(TASK BRIEF) In the material below, find all lines with the string "elementos" and copy them.

━━ DATA IN THIS EXERCISE ━━

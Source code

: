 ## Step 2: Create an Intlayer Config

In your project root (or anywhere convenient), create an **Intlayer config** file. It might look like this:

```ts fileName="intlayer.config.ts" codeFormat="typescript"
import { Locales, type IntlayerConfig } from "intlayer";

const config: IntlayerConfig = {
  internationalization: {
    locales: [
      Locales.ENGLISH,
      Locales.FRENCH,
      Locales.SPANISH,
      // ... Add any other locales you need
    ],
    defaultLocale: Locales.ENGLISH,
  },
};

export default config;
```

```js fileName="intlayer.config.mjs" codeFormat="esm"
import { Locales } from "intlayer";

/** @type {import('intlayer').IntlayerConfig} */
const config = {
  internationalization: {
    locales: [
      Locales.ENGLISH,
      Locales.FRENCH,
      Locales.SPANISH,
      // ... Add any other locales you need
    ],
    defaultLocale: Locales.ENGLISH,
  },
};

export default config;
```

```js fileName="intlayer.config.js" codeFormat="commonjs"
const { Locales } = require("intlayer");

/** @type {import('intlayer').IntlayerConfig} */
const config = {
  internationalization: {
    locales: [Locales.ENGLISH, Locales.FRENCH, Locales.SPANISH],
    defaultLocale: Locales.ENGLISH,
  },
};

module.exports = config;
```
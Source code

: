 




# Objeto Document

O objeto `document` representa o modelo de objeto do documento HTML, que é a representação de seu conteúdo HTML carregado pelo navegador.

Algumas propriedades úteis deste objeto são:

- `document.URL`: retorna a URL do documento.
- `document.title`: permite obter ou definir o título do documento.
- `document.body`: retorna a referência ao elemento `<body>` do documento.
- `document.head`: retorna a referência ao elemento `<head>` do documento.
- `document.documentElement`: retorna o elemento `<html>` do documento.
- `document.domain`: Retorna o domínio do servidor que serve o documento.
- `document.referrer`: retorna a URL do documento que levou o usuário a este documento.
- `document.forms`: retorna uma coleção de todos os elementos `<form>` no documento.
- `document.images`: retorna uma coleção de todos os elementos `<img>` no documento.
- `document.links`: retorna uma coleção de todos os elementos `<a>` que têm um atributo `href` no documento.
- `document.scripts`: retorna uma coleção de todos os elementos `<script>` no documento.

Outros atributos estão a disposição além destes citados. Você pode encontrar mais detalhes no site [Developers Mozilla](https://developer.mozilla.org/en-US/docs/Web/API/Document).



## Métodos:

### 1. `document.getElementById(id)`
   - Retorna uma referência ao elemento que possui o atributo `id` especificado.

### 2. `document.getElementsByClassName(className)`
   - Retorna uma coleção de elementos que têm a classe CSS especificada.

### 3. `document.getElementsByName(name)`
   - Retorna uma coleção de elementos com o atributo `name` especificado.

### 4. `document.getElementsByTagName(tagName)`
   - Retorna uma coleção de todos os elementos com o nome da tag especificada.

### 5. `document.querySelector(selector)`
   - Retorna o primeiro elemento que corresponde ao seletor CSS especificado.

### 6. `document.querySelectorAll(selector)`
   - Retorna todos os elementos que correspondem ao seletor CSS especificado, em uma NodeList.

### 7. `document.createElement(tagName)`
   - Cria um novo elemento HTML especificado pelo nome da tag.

━━━

(EXERCISE OUTPUT)
- `document.forms`: retorna uma coleção de todos os elementos `<form>` no documento.
- `document.images`: retorna uma coleção de todos os elementos `<img>` no documento.
- `document.links`: retorna uma coleção de todos os elementos `<a>` que têm um atributo `href` no documento.
- `document.scripts`: retorna uma coleção de todos os elementos `<script>` no documento.
   - Retorna uma coleção de elementos que têm a classe CSS especificada.
   - Retorna uma coleção de elementos com o atributo `name` especificado.
   - Retorna uma coleção de todos os elementos com o nome da tag especificada.
   - Retorna todos os elementos que correspondem ao seletor CSS especificado, em uma NodeList.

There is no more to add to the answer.